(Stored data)
[Start of section]
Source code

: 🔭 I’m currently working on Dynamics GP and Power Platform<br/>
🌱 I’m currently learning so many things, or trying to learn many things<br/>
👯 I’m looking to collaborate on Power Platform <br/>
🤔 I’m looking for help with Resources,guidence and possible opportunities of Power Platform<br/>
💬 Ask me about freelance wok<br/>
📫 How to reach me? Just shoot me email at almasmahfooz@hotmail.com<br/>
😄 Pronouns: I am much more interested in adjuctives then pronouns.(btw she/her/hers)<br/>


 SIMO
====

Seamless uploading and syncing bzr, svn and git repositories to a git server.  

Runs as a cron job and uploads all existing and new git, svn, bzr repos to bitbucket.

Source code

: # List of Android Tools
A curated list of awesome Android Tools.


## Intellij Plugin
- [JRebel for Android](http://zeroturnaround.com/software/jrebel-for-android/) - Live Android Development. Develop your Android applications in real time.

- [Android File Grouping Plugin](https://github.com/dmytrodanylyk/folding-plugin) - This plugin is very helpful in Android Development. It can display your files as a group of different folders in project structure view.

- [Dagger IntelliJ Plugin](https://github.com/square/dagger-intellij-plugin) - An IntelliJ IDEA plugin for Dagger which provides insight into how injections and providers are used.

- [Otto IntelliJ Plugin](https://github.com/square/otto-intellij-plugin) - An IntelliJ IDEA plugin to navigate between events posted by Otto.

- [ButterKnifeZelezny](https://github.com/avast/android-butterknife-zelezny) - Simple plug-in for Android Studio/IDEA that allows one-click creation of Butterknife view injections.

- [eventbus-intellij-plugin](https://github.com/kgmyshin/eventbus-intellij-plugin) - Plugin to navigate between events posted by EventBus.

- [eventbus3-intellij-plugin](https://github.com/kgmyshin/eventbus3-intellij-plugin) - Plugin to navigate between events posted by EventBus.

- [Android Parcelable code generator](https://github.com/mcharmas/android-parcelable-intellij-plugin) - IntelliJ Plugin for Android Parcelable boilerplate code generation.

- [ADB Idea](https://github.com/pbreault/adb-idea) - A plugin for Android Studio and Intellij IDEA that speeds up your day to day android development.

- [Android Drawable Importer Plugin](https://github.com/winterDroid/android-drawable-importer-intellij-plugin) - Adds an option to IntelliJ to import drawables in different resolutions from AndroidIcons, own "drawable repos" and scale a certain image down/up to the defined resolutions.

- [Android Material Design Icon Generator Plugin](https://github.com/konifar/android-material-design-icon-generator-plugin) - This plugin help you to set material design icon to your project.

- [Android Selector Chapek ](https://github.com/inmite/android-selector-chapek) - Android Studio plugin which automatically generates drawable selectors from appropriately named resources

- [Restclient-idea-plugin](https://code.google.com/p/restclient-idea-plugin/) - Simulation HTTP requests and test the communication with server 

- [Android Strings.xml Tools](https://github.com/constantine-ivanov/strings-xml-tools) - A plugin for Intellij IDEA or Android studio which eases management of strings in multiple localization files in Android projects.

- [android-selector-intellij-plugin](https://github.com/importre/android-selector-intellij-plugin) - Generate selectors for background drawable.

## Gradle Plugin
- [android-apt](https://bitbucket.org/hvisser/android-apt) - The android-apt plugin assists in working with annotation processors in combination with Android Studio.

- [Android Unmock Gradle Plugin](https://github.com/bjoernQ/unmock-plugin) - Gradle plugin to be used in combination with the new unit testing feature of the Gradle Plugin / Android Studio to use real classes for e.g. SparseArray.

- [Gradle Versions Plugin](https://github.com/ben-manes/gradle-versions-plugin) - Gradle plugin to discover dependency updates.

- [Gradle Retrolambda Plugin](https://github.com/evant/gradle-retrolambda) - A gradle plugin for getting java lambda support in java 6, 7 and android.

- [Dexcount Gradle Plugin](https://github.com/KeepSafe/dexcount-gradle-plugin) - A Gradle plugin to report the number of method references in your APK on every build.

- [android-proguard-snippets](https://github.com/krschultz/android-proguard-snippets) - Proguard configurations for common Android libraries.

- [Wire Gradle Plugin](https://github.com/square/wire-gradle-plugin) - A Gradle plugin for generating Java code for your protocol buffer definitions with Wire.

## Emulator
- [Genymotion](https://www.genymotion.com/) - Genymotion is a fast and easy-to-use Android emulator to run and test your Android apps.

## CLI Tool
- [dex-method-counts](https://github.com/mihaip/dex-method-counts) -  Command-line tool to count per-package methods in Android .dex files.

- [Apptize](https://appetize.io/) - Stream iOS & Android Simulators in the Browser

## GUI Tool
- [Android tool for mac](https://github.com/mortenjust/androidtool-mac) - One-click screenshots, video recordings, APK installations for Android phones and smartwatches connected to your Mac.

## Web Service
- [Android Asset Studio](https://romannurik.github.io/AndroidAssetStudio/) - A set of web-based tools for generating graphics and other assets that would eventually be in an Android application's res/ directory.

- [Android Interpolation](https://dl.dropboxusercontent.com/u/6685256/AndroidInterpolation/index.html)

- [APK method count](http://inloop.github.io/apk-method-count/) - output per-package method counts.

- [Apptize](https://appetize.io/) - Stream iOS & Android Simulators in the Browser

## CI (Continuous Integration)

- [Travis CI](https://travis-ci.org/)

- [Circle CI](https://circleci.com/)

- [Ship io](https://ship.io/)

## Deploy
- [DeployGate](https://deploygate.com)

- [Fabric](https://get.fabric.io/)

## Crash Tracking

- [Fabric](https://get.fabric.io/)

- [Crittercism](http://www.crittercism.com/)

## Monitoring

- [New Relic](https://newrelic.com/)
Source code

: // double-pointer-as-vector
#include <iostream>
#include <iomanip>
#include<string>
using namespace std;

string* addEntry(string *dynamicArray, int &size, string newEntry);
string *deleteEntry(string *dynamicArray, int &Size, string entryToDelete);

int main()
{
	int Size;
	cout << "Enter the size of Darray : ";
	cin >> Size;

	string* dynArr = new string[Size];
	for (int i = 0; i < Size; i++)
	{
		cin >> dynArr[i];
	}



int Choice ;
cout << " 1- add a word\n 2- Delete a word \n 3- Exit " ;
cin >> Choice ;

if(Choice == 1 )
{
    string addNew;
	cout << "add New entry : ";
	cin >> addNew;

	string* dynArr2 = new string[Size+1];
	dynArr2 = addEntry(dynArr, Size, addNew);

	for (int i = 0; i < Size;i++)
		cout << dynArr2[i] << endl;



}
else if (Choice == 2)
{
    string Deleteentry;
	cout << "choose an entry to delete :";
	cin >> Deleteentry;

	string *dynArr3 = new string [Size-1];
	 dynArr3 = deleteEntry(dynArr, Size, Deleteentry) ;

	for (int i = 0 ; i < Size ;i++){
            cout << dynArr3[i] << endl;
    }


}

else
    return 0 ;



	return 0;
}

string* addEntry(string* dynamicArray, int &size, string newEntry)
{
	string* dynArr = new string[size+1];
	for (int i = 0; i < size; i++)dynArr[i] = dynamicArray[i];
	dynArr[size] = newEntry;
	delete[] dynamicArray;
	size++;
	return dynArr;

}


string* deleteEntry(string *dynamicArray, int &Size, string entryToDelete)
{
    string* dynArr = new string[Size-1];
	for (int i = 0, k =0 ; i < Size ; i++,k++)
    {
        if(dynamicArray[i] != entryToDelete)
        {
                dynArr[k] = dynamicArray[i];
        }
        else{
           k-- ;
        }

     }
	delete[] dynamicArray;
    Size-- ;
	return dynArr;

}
[End of section]
Print the records once more, exactly as they were given.

Source code

: 🔭 I’m currently working on Dynamics GP and Power Platform<br/>
🌱 I’m currently learning so many things, or trying to learn many things<br/>
👯 I’m looking to collaborate on Power Platform <br/>
🤔 I’m looking for help with Resources,guidence and possible opportunities of Power Platform<br/>
💬 Ask me about freelance wok<br/>
📫 How to reach me? Just shoot me email at almasmahfooz@hotmail.com<br/>
😄 Pronouns: I am much more interested in adjuctives then pronouns.(btw she/her/hers)<br/>


 SIMO
====

Seamless uploading and syncing bzr, svn and git repositories to a git server.  

Runs as a cron job and uploads all existing and new git, svn, bzr repos to bitbucket.

Source code

: # List of Android Tools
A curated list of awesome Android Tools.


## Intellij Plugin
- [JRebel for Android](http://zeroturnaround.com/software/jrebel-for-android/) - Live Android Development. Develop your Android applications in real time.

- [Android File Grouping Plugin](https://github.com/dmytrodanylyk/folding-plugin) - This plugin is very helpful in Android Development. It can display your files as a group of different folders in project structure view.

- [Dagger IntelliJ Plugin](https://github.com/square/dagger-intellij-plugin) - An IntelliJ IDEA plugin for Dagger which provides insight into how injections and providers are used.

- [Otto IntelliJ Plugin](https://github.com/square/otto-intellij-plugin) - An IntelliJ IDEA plugin to navigate between events posted by Otto.

- [ButterKnifeZelezny](https://github.com/avast/android-butterknife-zelezny) - Simple plug-in for Android Studio/IDEA that allows one-click creation of Butterknife view injections.

- [eventbus-intellij-plugin](https://github.com/kgmyshin/eventbus-intellij-plugin) - Plugin to navigate between events posted by EventBus.

- [eventbus3-intellij-plugin](https://github.com/kgmyshin/eventbus3-intellij-plugin) - Plugin to navigate between events posted by EventBus.

- [Android Parcelable code generator](https://github.com/mcharmas/android-parcelable-intellij-plugin) - IntelliJ Plugin for Android Parcelable boilerplate code generation.

- [ADB Idea](https://github.com/pbreault/adb-idea) - A plugin for Android Studio and Intellij IDEA that speeds up your day to day android development.

- [Android Drawable Importer Plugin](https://github.com/winterDroid/android-drawable-importer-intellij-plugin) - Adds an option to IntelliJ to import drawables in different resolutions from AndroidIcons, own "drawable repos" and scale a certain image down/up to the defined resolutions.

- [Android Material Design Icon Generator Plugin](https://github.com/konifar/android-material-design-icon-generator-plugin) - This plugin help you to set material design icon to your project.

- [Android Selector Chapek ](https://github.com/inmite/android-selector-chapek) - Android Studio plugin which automatically generates drawable selectors from appropriately named resources

- [Restclient-idea-plugin](https://code.google.com/p/restclient-idea-plugin/) - Simulation HTTP requests and test the communication with server 

- [Android Strings.xml Tools](https://github.com/constantine-ivanov/strings-xml-tools) - A plugin for Intellij IDEA or Android studio which eases management of strings in multiple localization files in Android projects.

- [android-selector-intellij-plugin](https://github.com/importre/android-selector-intellij-plugin) - Generate selectors for background drawable.

## Gradle Plugin
- [android-apt](https://bitbucket.org/hvisser/android-apt) - The android-apt plugin assists in working with annotation processors in combination with Android Studio.

- [Android Unmock Gradle Plugin](https://github.com/bjoernQ/unmock-plugin) - Gradle plugin to be used in combination with the new unit testing feature of the Gradle Plugin / Android Studio to use real classes for e.g. SparseArray.

- [Gradle Versions Plugin](https://github.com/ben-manes/gradle-versions-plugin) - Gradle plugin to discover dependency updates.

- [Gradle Retrolambda Plugin](https://github.com/evant/gradle-retrolambda) - A gradle plugin for getting java lambda support in java 6, 7 and android.

- [Dexcount Gradle Plugin](https://github.com/KeepSafe/dexcount-gradle-plugin) - A Gradle plugin to report the number of method references in your APK on every build.

- [android-proguard-snippets](https://github.com/krschultz/android-proguard-snippets) - Proguard configurations for common Android libraries.

- [Wire Gradle Plugin](https://github.com/square/wire-gradle-plugin) - A Gradle plugin for generating Java code for your protocol buffer definitions with Wire.

## Emulator
- [Genymotion](https://www.genymotion.com/) - Genymotion is a fast and easy-to-use Android emulator to run and test your Android apps.

## CLI Tool
- [dex-method-counts](https://github.com/mihaip/dex-method-counts) -  Command-line tool to count per-package methods in Android .dex files.

- [Apptize](https://appetize.io/) - Stream iOS & Android Simulators in the Browser

## GUI Tool
- [Android tool for mac](https://github.com/mortenjust/androidtool-mac) - One-click screenshots, video recordings, APK installations for Android phones and smartwatches connected to your Mac.

## Web Service
- [Android Asset Studio](https://romannurik.github.io/AndroidAssetStudio/) - A set of web-based tools for generating graphics and other assets that would eventually be in an Android application's res/ directory.

- [Android Interpolation](https://dl.dropboxusercontent.com/u/6685256/AndroidInterpolation/index.html)

- [APK method count](http://inloop.github.io/apk-method-count/) - output per-package method counts.

- [Apptize](https://appetize.io/) - Stream iOS & Android Simulators in the Browser

## CI (Continuous Integration)

- [Travis CI](https://travis-ci.org/)

- [Circle CI](https://circleci.com/)

- [Ship io](https://ship.io/)

## Deploy
- [DeployGate](https://deploygate.com)

- [Fabric](https://get.fabric.io/)

## Crash Tracking

- [Fabric](https://get.fabric.io/)

- [Crittercism](http://www.crittercism.com/)

## Monitoring

- [New Relic](https://newrelic.com/)
Source code

: // double-pointer-as-vector
#include <iostream>
#include <iomanip>
#include<string>
using namespace std;

string* addEntry(string *dynamicArray, int &size, string newEntry);
string *deleteEntry(string *dynamicArray, int &Size, string entryToDelete);

int main()
{
	int Size;
	cout << "Enter the size of Darray : ";
	cin >> Size;

	string* dynArr = new string[Size];
	for (int i = 0; i < Size; i++)
	{
		cin >> dynArr[i];
	}



int Choice ;
cout << " 1- add a word\n 2- Delete a word \n 3- Exit " ;
cin >> Choice ;

if(Choice == 1 )
{
    string addNew;
	cout << "add New entry : ";
	cin >> addNew;

	string* dynArr2 = new string[Size+1];
	dynArr2 = addEntry(dynArr, Size, addNew);

	for (int i = 0; i < Size;i++)
		cout << dynArr2[i] << endl;



}
else if (Choice == 2)
{
    string Deleteentry;
	cout << "choose an entry to delete :";
	cin >> Deleteentry;

	string *dynArr3 = new string [Size-1];
	 dynArr3 = deleteEntry(dynArr, Size, Deleteentry) ;

	for (int i = 0 ; i < Size ;i++){
            cout << dynArr3[i] << endl;
    }


}

else
    return 0 ;



	return 0;
}

string* addEntry(string* dynamicArray, int &size, string newEntry)
{
	string* dynArr = new string[size+1];
	for (int i = 0; i < size; i++)dynArr[i] = dynamicArray[i];
	dynArr[size] = newEntry;
	delete[] dynamicArray;
	size++;
	return dynArr;

}


string* deleteEntry(string *dynamicArray, int &Size, string entryToDelete)
{
    string* dynArr = new string[Size-1];
	for (int i = 0, k =0 ; i < Size ; i++,k++)
    {
        if(dynamicArray[i] != entryToDelete)
        {
                dynArr[k] = dynamicArray[i];
        }
        else{
           k-- ;
        }

     }
	delete[] dynamicArray;
    Size-- ;
	return dynArr;

}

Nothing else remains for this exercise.